Five reasons most assessment tools fail to impress in primary classrooms

  • 4 minute read
  • 25 April 2021

How many maths assessment tools has your school tried and ended up being disappointed with? Or maybe you feel like they are ok, but you are not really excited to use them? Maybe you have invested in multiple tools as each of them seems to solve one part of the puzzle. What is the common thread here? Why do these tools seem to disappoint us over and over again?

Reason 1 – Design for the wrong audience 

Often, assessments used in primary schools are an adaptation of maths assessment tools developed for older students that fail to provide equity and fairness in assessment design. These tools do not cater for literacy demands and developing motor skills, making it really challenging, if not impossible, for students to properly engage with them.

What to look for:

Think beyond gamification, as even platforms that incorporate it can have fonts that are too small or not recognise handwritten input if this is not tidy enough.

You are probably already asking these, but if you are new to evaluating assessment tools and apps here are some ideas:

  • Fonts, are they large enough?
  • Input modes
    • can students record their answers verbally so if their written skills are not as developed they can still demonstrate understanding? 
    • does it recognise mirror images of numbers? 
    • does it require the use of a keyboard? 
    • can students drag and drop?
  • Are the objects colourful and friendly? Will students engage with the task?
  • Are instructions simple to understand so that minimum supervision is required?
  • Is it intuitive to use (both for you as a teacher or leader and for your students)
  • Variety of questions types (is it all multiple choice or are there multiple question types that would allow for a more accurate diagnosis of students understanding?)

Reason 2 – Do not provide data that is granular enough to enable differentiation 

Teachers are often stuck with inadequate resources and assessment data not fit for purpose, finding themselves unable to identify where students are at in the learning continuum. Some assessment tools provide only limited information about students gaps and competences, highlighting only areas that need more work. Not being able to pinpoint the specific concept or misconceptions that is preventing a student from making progress defeats the purpose of formative assessment.

However, a well designed tool will allow you to get granular data as well as report broadly on students achievement within a particular curriculum strand or substrand

These types of assessments are great for getting a rough idea about how one student is achieving, but the data is most powerful when looking at class and cohort reports, something that school leaders will find incredibly useful if looking to spot trends.

What to look for:

Make sure the tool provides flexibility in assessment type. 

  • Does it give you the option to create formative assessments as well as summative? Can you choose the content and the granularity of the assessment (can you choose statements you would like to diagnose?)
  • Can you assess as at strand or substrand level to get a more broad picture of where the class is at?

Reason 3 – Do not provide data that can be easily translate into “next best actions”
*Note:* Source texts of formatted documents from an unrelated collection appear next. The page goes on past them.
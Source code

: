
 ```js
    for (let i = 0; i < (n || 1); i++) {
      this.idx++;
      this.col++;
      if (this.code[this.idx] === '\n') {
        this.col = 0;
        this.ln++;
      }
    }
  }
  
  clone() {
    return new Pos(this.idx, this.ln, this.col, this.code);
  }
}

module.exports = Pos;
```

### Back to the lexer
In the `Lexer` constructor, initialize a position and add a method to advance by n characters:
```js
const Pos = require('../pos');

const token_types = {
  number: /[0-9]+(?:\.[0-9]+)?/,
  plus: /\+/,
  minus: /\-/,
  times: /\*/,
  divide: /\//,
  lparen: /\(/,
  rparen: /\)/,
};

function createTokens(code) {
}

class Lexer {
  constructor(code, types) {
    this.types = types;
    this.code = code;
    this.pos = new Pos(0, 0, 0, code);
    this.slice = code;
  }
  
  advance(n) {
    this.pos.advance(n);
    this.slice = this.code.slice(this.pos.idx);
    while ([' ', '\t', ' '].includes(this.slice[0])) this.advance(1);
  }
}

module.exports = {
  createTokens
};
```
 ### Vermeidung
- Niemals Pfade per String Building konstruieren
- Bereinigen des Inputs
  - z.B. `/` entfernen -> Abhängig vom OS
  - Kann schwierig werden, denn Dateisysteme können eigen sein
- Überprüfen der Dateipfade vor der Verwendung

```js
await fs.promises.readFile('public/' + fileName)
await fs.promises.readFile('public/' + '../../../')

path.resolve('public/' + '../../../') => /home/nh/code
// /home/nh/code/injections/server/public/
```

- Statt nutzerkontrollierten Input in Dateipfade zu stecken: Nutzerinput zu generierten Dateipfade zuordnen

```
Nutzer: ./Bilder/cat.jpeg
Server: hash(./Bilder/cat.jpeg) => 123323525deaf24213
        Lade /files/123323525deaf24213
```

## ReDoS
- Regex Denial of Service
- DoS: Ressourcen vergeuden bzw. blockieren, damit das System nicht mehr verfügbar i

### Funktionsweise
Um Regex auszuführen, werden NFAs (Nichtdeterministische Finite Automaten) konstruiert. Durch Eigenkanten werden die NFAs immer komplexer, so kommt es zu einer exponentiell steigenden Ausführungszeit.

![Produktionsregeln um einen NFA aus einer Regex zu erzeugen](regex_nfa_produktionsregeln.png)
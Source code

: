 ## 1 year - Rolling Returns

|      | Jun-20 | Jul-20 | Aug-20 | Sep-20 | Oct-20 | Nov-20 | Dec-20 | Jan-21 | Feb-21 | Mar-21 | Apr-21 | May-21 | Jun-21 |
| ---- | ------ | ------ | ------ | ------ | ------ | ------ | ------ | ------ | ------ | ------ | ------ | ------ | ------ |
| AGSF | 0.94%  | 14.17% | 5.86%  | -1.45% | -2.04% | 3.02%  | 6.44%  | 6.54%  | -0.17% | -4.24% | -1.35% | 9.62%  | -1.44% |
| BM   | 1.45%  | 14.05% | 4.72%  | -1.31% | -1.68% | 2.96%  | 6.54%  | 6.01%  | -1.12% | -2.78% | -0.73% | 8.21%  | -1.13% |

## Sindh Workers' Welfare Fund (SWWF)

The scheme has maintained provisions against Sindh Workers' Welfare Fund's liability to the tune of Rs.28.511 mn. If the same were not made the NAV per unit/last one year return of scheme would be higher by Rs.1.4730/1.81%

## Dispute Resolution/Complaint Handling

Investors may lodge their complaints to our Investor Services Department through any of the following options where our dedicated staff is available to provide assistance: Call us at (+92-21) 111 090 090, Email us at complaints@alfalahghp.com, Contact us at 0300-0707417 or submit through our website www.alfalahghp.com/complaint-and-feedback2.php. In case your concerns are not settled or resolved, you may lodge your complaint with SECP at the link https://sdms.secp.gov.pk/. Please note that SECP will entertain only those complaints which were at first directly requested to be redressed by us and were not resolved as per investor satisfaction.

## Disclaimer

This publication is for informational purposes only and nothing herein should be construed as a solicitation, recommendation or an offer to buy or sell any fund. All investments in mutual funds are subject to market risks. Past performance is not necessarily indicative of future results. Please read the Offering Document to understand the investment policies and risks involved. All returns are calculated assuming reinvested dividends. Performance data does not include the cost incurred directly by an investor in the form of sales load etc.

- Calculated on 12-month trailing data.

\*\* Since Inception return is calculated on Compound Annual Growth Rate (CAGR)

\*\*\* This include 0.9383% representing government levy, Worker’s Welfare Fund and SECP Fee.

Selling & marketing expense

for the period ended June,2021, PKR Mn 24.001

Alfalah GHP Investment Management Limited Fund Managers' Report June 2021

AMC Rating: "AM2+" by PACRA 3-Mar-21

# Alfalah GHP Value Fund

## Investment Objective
So you finally have all the data you need, but now you have to compile all the spreadsheets, filter things, match fields and from there work out what to do next. Chances are that by the time you are finished collecting, collating and organising your data is time to run a new assessment as enough new learning has taken place since the last check in. Good assessment platforms should provide you with dashboards and reports that present information with classroom use in mind. For example, grouping students based on their learning profile, or providing a list of students that have mastered a concept or are stuck in a particular area of the curriculum. 

What to look for:

  • Check the reports and dashboards. Is the data organised in a way you can take action with your students immediately without having to export and organise the data yourself or use other data sources for completion?
  • Can you easily do things like group students based on their learning needs?
  • Can you report on your class by level, strand, substrand or statement/concept?
  • Can you organise students based on mastery of concepts?

Reason 4: Teachers considerations are not accounted for

No assessment tool can replace what the teacher knows about a student, or can account accurately enough for human error (like typos). This can be incredibly frustrating for teachers and students. Just imagine knowing that you can count by 20s but the system telling you can’t and making you answer the same questions again. Or as a teacher having observed a student who can work with collections of 30 but has skipped a question in the assessment and now is flagged as unable to count to 30. Not being able to override the system can make the data irrelevant and inaccurate.

What to look for:

  • Can you override the system if a student has been misdiagnosed? 

Reason 5: Teachers observations are not integrated as part of the assessment

Assessing younger students is a complex task, and not having a multimodal approach to it can really hinder the results. Interviewing students is one of the most effective ways to assess students’ understanding, however it is incredibly time consuming and hard to manage (usually requiring teacher aids to manage the classroom for the day). Ideally, you want a tool that integrates the teacher student interview as part of the process, where students can record their answers and you can review those items that need your attention. This can have a tremendous impact on not only on how often you can conduct interviews but also allowing you to spend more time addressing the learning needs rather than trying to uncover them.

What to look for:

  • Is there a place for teacher observations or interviews to be recorded and mapped with the assessment data?
  • Can students record their answers for you to play back and provide feedback?
  • Can the system analyse the audio to flag answers that need your attention?